(Data records)
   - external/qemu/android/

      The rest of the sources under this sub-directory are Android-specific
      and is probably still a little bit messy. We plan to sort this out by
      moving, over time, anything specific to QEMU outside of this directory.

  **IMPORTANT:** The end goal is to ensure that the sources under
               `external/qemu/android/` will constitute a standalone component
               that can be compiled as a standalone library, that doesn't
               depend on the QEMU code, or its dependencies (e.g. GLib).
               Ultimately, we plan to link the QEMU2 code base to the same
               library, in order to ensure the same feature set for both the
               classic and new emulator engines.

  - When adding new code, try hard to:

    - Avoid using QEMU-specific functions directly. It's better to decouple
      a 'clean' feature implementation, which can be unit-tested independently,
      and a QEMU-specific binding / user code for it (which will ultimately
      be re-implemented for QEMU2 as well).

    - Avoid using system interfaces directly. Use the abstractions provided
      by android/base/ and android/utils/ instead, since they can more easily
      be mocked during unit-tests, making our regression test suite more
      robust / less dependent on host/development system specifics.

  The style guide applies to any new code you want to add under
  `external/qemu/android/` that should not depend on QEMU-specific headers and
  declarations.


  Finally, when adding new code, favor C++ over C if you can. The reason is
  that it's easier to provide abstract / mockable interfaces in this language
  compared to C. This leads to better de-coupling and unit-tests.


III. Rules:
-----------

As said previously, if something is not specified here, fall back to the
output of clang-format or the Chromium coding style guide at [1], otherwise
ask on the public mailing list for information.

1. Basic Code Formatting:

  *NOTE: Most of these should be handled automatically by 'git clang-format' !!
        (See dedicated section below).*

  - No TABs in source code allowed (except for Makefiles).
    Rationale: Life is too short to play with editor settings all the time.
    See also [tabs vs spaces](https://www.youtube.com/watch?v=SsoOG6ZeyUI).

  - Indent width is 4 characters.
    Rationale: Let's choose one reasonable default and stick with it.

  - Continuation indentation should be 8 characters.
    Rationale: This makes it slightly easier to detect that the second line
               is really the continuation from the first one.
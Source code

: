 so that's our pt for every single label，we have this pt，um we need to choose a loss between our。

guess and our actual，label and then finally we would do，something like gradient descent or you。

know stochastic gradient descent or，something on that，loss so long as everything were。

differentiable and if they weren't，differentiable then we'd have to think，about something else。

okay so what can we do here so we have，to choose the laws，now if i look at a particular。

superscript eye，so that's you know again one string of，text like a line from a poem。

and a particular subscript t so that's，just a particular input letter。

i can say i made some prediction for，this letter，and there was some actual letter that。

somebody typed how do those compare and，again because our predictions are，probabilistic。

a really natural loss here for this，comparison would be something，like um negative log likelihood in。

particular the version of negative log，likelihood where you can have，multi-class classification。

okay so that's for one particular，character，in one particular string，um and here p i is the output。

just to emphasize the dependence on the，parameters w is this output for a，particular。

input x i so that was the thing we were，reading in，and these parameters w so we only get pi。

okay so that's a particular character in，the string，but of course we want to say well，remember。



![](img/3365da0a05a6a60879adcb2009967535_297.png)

*Exercise:* Write out exactly the lines above from the line with "that it's easier" through the line with "Rationale: Life is", both of them included, and leave out all other lines.

*Reply to the task:*
  that it's easier to provide abstract / mockable interfaces in this language
  compared to C. This leads to better de-coupling and unit-tests.


III. Rules:
-----------

As said previously, if something is not specified here, fall back to the
output of clang-format or the Chromium coding style guide at [1], otherwise
ask on the public mailing list for information.

1. Basic Code Formatting:

  *NOTE: Most of these should be handled automatically by 'git clang-format' !!
        (See dedicated section below).*

  - No TABs in source code allowed (except for Makefiles).
    Rationale: Life is too short to play with editor settings all the time.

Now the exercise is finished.